Bulos y desinformación en medios financiados por el PP en Aragón
Varios medios digitales financiados con publicidad institucional del Gobierno del PP en Aragón, como OKDiario (Eduardo Inda), Libertad Digital y EDA TV, han sido señalados en los últimos años por difundir información falsa o manipulada.
Uno de los casos más claros es OKDiario, condenado por el Tribunal Supremo a indemnizar a Pablo Iglesias en 2025 por publicar que había recibido pagos de Venezuela en una cuenta en un paraíso fiscal. La noticia era completamente falsa y vulneró su derecho al honor.
Otros bulos repetidos en estos medios incluyen:
- Cifras falsas sobre inmigración y servicios públicos, que exageran situaciones inexistentes para generar alarma social.
- Historias sobre financiación ilegal de partidos o políticos, muchas veces difundidas sin pruebas y amplificadas por portales ultra-conservadores.
- Noticias manipuladas sobre fenómenos naturales o eventos sociales, que atribuyen responsabilidades o conspiraciones inexistentes.
Verificadores como Maldita.es han documentado decenas de casos recientes de desinformación que circulan en estos medios, mostrando un patrón de difusión de contenidos polarizantes y no verificados. La combinación de dinero público y difusión de bulos preocupa a expertos en pluralismo mediático, porque alimentar medios ideológicos con fondos institucionales erosiona la confianza en la información y debilita la democracia.

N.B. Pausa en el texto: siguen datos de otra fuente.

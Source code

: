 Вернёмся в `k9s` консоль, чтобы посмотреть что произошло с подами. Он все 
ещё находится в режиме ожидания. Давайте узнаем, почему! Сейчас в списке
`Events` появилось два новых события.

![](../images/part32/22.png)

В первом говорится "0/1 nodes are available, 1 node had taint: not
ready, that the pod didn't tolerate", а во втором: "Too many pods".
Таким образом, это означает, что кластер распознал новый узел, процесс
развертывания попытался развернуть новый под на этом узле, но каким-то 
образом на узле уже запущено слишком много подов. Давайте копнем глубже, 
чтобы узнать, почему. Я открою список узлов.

¿Qué significa esto para la democracia?
Estos no son sólo números aleatorios; en realidad tienen un gran impacto en la estructura.

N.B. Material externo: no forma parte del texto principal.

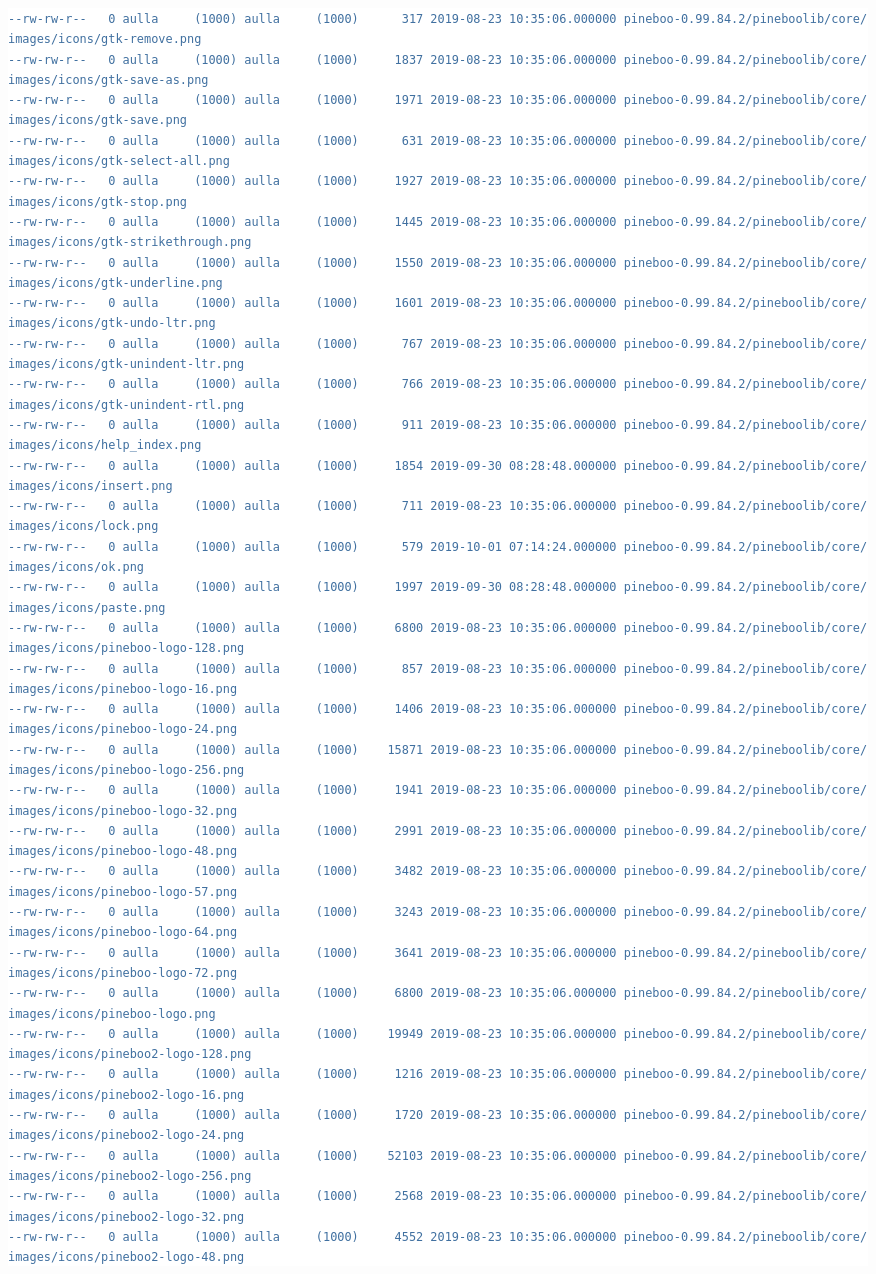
 ```diff
--rw-rw-r--   0 aulla     (1000) aulla     (1000)      317 2019-08-23 10:35:06.000000 pineboo-0.99.84.2/pineboolib/core/images/icons/gtk-remove.png
--rw-rw-r--   0 aulla     (1000) aulla     (1000)     1837 2019-08-23 10:35:06.000000 pineboo-0.99.84.2/pineboolib/core/images/icons/gtk-save-as.png
--rw-rw-r--   0 aulla     (1000) aulla     (1000)     1971 2019-08-23 10:35:06.000000 pineboo-0.99.84.2/pineboolib/core/images/icons/gtk-save.png
--rw-rw-r--   0 aulla     (1000) aulla     (1000)      631 2019-08-23 10:35:06.000000 pineboo-0.99.84.2/pineboolib/core/images/icons/gtk-select-all.png
--rw-rw-r--   0 aulla     (1000) aulla     (1000)     1927 2019-08-23 10:35:06.000000 pineboo-0.99.84.2/pineboolib/core/images/icons/gtk-stop.png
--rw-rw-r--   0 aulla     (1000) aulla     (1000)     1445 2019-08-23 10:35:06.000000 pineboo-0.99.84.2/pineboolib/core/images/icons/gtk-strikethrough.png
--rw-rw-r--   0 aulla     (1000) aulla     (1000)     1550 2019-08-23 10:35:06.000000 pineboo-0.99.84.2/pineboolib/core/images/icons/gtk-underline.png
--rw-rw-r--   0 aulla     (1000) aulla     (1000)     1601 2019-08-23 10:35:06.000000 pineboo-0.99.84.2/pineboolib/core/images/icons/gtk-undo-ltr.png
--rw-rw-r--   0 aulla     (1000) aulla     (1000)      767 2019-08-23 10:35:06.000000 pineboo-0.99.84.2/pineboolib/core/images/icons/gtk-unindent-ltr.png
--rw-rw-r--   0 aulla     (1000) aulla     (1000)      766 2019-08-23 10:35:06.000000 pineboo-0.99.84.2/pineboolib/core/images/icons/gtk-unindent-rtl.png
--rw-rw-r--   0 aulla     (1000) aulla     (1000)      911 2019-08-23 10:35:06.000000 pineboo-0.99.84.2/pineboolib/core/images/icons/help_index.png
--rw-rw-r--   0 aulla     (1000) aulla     (1000)     1854 2019-09-30 08:28:48.000000 pineboo-0.99.84.2/pineboolib/core/images/icons/insert.png
--rw-rw-r--   0 aulla     (1000) aulla     (1000)      711 2019-08-23 10:35:06.000000 pineboo-0.99.84.2/pineboolib/core/images/icons/lock.png
--rw-rw-r--   0 aulla     (1000) aulla     (1000)      579 2019-10-01 07:14:24.000000 pineboo-0.99.84.2/pineboolib/core/images/icons/ok.png
--rw-rw-r--   0 aulla     (1000) aulla     (1000)     1997 2019-09-30 08:28:48.000000 pineboo-0.99.84.2/pineboolib/core/images/icons/paste.png
--rw-rw-r--   0 aulla     (1000) aulla     (1000)     6800 2019-08-23 10:35:06.000000 pineboo-0.99.84.2/pineboolib/core/images/icons/pineboo-logo-128.png
--rw-rw-r--   0 aulla     (1000) aulla     (1000)      857 2019-08-23 10:35:06.000000 pineboo-0.99.84.2/pineboolib/core/images/icons/pineboo-logo-16.png
--rw-rw-r--   0 aulla     (1000) aulla     (1000)     1406 2019-08-23 10:35:06.000000 pineboo-0.99.84.2/pineboolib/core/images/icons/pineboo-logo-24.png
--rw-rw-r--   0 aulla     (1000) aulla     (1000)    15871 2019-08-23 10:35:06.000000 pineboo-0.99.84.2/pineboolib/core/images/icons/pineboo-logo-256.png
--rw-rw-r--   0 aulla     (1000) aulla     (1000)     1941 2019-08-23 10:35:06.000000 pineboo-0.99.84.2/pineboolib/core/images/icons/pineboo-logo-32.png
--rw-rw-r--   0 aulla     (1000) aulla     (1000)     2991 2019-08-23 10:35:06.000000 pineboo-0.99.84.2/pineboolib/core/images/icons/pineboo-logo-48.png
--rw-rw-r--   0 aulla     (1000) aulla     (1000)     3482 2019-08-23 10:35:06.000000 pineboo-0.99.84.2/pineboolib/core/images/icons/pineboo-logo-57.png
--rw-rw-r--   0 aulla     (1000) aulla     (1000)     3243 2019-08-23 10:35:06.000000 pineboo-0.99.84.2/pineboolib/core/images/icons/pineboo-logo-64.png
--rw-rw-r--   0 aulla     (1000) aulla     (1000)     3641 2019-08-23 10:35:06.000000 pineboo-0.99.84.2/pineboolib/core/images/icons/pineboo-logo-72.png
--rw-rw-r--   0 aulla     (1000) aulla     (1000)     6800 2019-08-23 10:35:06.000000 pineboo-0.99.84.2/pineboolib/core/images/icons/pineboo-logo.png
--rw-rw-r--   0 aulla     (1000) aulla     (1000)    19949 2019-08-23 10:35:06.000000 pineboo-0.99.84.2/pineboolib/core/images/icons/pineboo2-logo-128.png
--rw-rw-r--   0 aulla     (1000) aulla     (1000)     1216 2019-08-23 10:35:06.000000 pineboo-0.99.84.2/pineboolib/core/images/icons/pineboo2-logo-16.png
--rw-rw-r--   0 aulla     (1000) aulla     (1000)     1720 2019-08-23 10:35:06.000000 pineboo-0.99.84.2/pineboolib/core/images/icons/pineboo2-logo-24.png
--rw-rw-r--   0 aulla     (1000) aulla     (1000)    52103 2019-08-23 10:35:06.000000 pineboo-0.99.84.2/pineboolib/core/images/icons/pineboo2-logo-256.png
--rw-rw-r--   0 aulla     (1000) aulla     (1000)     2568 2019-08-23 10:35:06.000000 pineboo-0.99.84.2/pineboolib/core/images/icons/pineboo2-logo-32.png
--rw-rw-r--   0 aulla     (1000) aulla     (1000)     4552 2019-08-23 10:35:06.000000 pineboo-0.99.84.2/pineboolib/core/images/icons/pineboo2-logo-48.png
```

El dinero está en todas partes, y no es sólo por lo básico. También es alimentar mentiras, dar a los matones una plataforma y hacer que la gente esté más dividida. Los medios de comunicación en los que confiamos difunden la mayor parte de la información errónea, independientemente de si el gobierno establece algún estándar para la fiabilidad. Se penaliza a medios que no comparten esa línea política, como Público, Infolibre o El Plural, que directamente no reciben ni un solo euro de publicidad institucional en este periodo.
La publicidad institucional, que debería informar a los ciudadanos sobre las políticas públicas, se vuelve blanda para financiar agendas políticas bajo la apariencia legal. El gobierno aragonés alimenta uncircuito mediático fuertemente ideológico hacia la extrema derecha con dinero público querefuerza los discursos reaccionarios, alimenta bulos y desinformación y erosiona el pluralismo de la información.
La trampa legal y el uso partidista
Oficialmente, la Ley de Publicidad Institucional exige criterios objetivos —como audiencia o servicio público— para adjudicar campañas. Pero la práctica muestra que esos criterios no se aplican de forma estricta ni transparente, favoreciendo repetidamente a quienes reproducen narrativas del Gobierno o del mismo PP.
Esto no es simplemente un problema técnico: es una fragilización del debate democrático, porque convierte lo que debería ser información pública en una herramienta de propaganda financiada con dinero de todos.